Israel on 15 November approved the entry of some 9,000 Ethiopians known as Falash Mura who claim Jewish lineage, ending decades of debate on whether to allow their immigration despite uncertainty over their right to settle in the Jewish state.
The cabinet unanimously voted in favor of allowing the last group of Falash Mura to immigrate over the next five years but their acceptance will be conditional on a successful Jewish conversion process, the Interior Ministry said.
"Today we have taken an important decision, to bring to Israel within the next five years the last of the communities with links to Israel waiting in Addis Ababa and Gonder," Prime Minister Benjamin Netanyahu said in a statement.
They have been waiting at transit camps in Ethiopia for years for Israel's green light.

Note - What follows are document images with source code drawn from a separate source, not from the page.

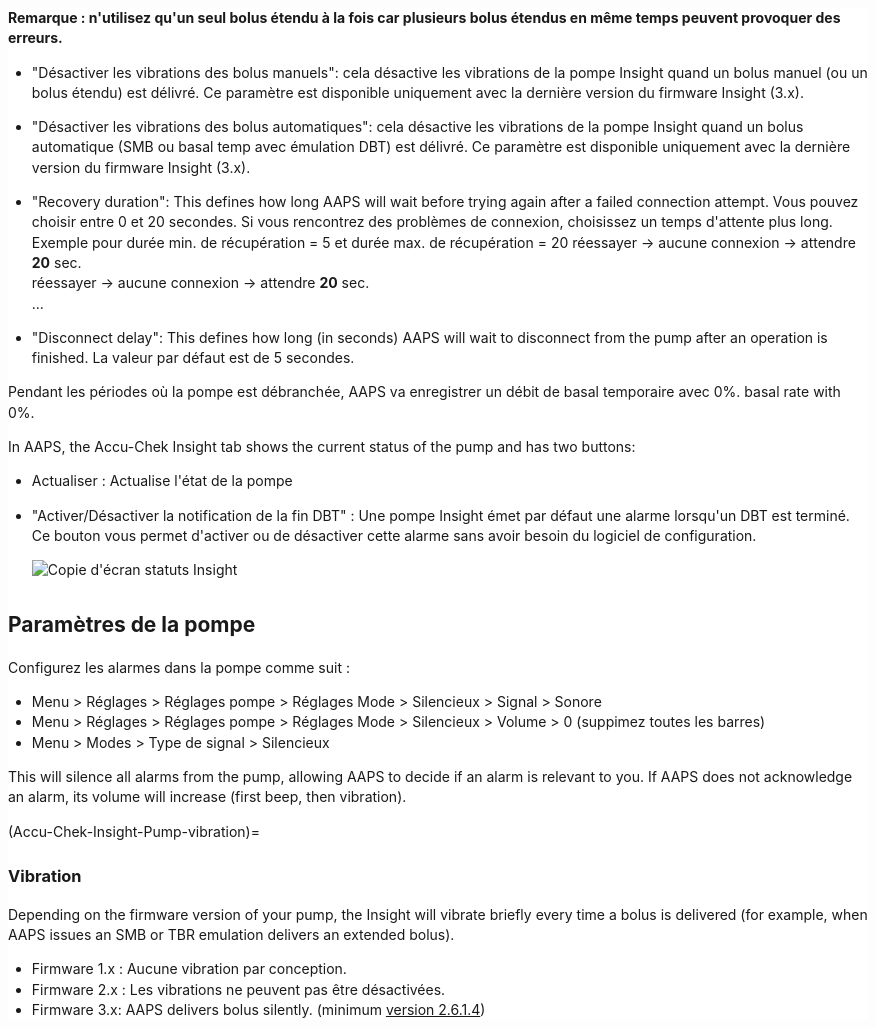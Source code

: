   **Remarque : n'utilisez qu'un seul bolus étendu à la fois car plusieurs bolus étendus en même temps peuvent provoquer des erreurs.**

- "Désactiver les vibrations des bolus manuels": cela désactive les vibrations de la pompe Insight quand un bolus manuel (ou un bolus étendu) est délivré. Ce paramètre est disponible uniquement avec la dernière version du firmware Insight (3.x).

- "Désactiver les vibrations des bolus automatiques": cela désactive les vibrations de la pompe Insight quand un bolus automatique (SMB ou basal temp avec émulation DBT) est délivré. Ce paramètre est disponible uniquement avec la dernière version du firmware Insight (3.x).

- "Recovery duration": This defines how long AAPS will wait before trying again after a failed connection attempt. Vous pouvez choisir entre 0 et 20 secondes. Si vous rencontrez des problèmes de connexion, choisissez un temps d'attente plus long.
  Exemple pour durée min. de récupération = 5 et durée max. de récupération = 20
  réessayer -> aucune connexion -> attendre **20** sec.\
  réessayer -> aucune connexion -> attendre **20** sec.\
  ...

- "Disconnect delay": This defines how long (in seconds) AAPS will wait to disconnect from the pump after an operation is finished. La valeur par défaut est de 5 secondes.

Pendant les périodes où la pompe est débranchée, AAPS va enregistrer un débit de basal temporaire avec 0%. basal rate with 0%.

In AAPS, the Accu-Chek Insight tab shows the current status of the pump and has two buttons:

- Actualiser : Actualise l'état de la pompe
- "Activer/Désactiver la notification de la fin DBT" : Une pompe Insight émet par défaut une alarme lorsqu'un DBT est terminé. Ce bouton vous permet d'activer ou de désactiver cette alarme sans avoir besoin du logiciel de configuration.

  ![Copie d'écran statuts Insight](../images/Insight_Status2.png)

## Paramètres de la pompe

Configurez les alarmes dans la pompe comme suit :

- Menu > Réglages > Réglages pompe > Réglages Mode > Silencieux > Signal > Sonore
- Menu > Réglages > Réglages pompe > Réglages Mode > Silencieux > Volume > 0 (suppimez toutes les barres)
- Menu > Modes > Type de signal > Silencieux

This will silence all alarms from the pump, allowing AAPS to decide if an alarm is relevant to you. If AAPS does not acknowledge an alarm, its volume will increase (first beep, then vibration).

(Accu-Chek-Insight-Pump-vibration)=

### Vibration

Depending on the firmware version of your pump, the Insight will vibrate briefly every time a bolus is delivered (for example, when AAPS issues an SMB or TBR emulation delivers an extended bolus).

- Firmware 1.x : Aucune vibration par conception.
- Firmware 2.x : Les vibrations ne peuvent pas être désactivées.
- Firmware 3.x: AAPS delivers bolus silently. (minimum [version 2.6.1.4](../Maintenance/ReleaseNotes.md#version-2614))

Israel's "law of return" allows Jews to claim citizenship and take residency. The first Ethiopian Jews were airlifted in the 1980s and 1990s following a rabbinical creed that ruled they were descendants of the biblical Dan tribe but not all the Falash Mura have so far been allowed to settle.

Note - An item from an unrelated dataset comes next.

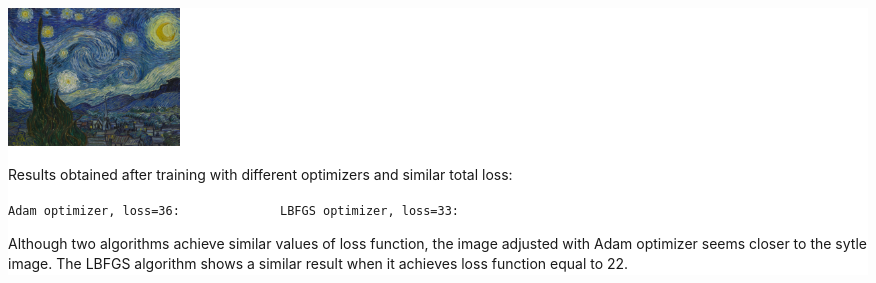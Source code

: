 <img src="https://raw.githubusercontent.com/neshitov/style-transfer/master/vangogh.jpg" width="20%">

Results obtained after training with different optimizers and similar total loss:

    Adam optimizer, loss=36:              LBFGS optimizer, loss=33:

Although two algorithms achieve similar values of loss function, the image adjusted with Adam optimizer seems closer to the sytle image. The LBFGS algorithm shows a similar result when it achieves loss function equal to 22.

Some 135,000 Jews of Ethiopian descent live in Israel, which has over 8 million people. They have long complained of discrimination, racism and poverty which led to violent protests on the streets of Tel Aviv earlier this year.
Ethiopian Jews have joined the ranks of legislators and the officer corps in the country's military but official figures shows they lag behind other Israelis.
Ethiopian households earn 35 percent less than the national average and only half of their youth receive high school diplomas, compared with 63 percent for the rest of the population.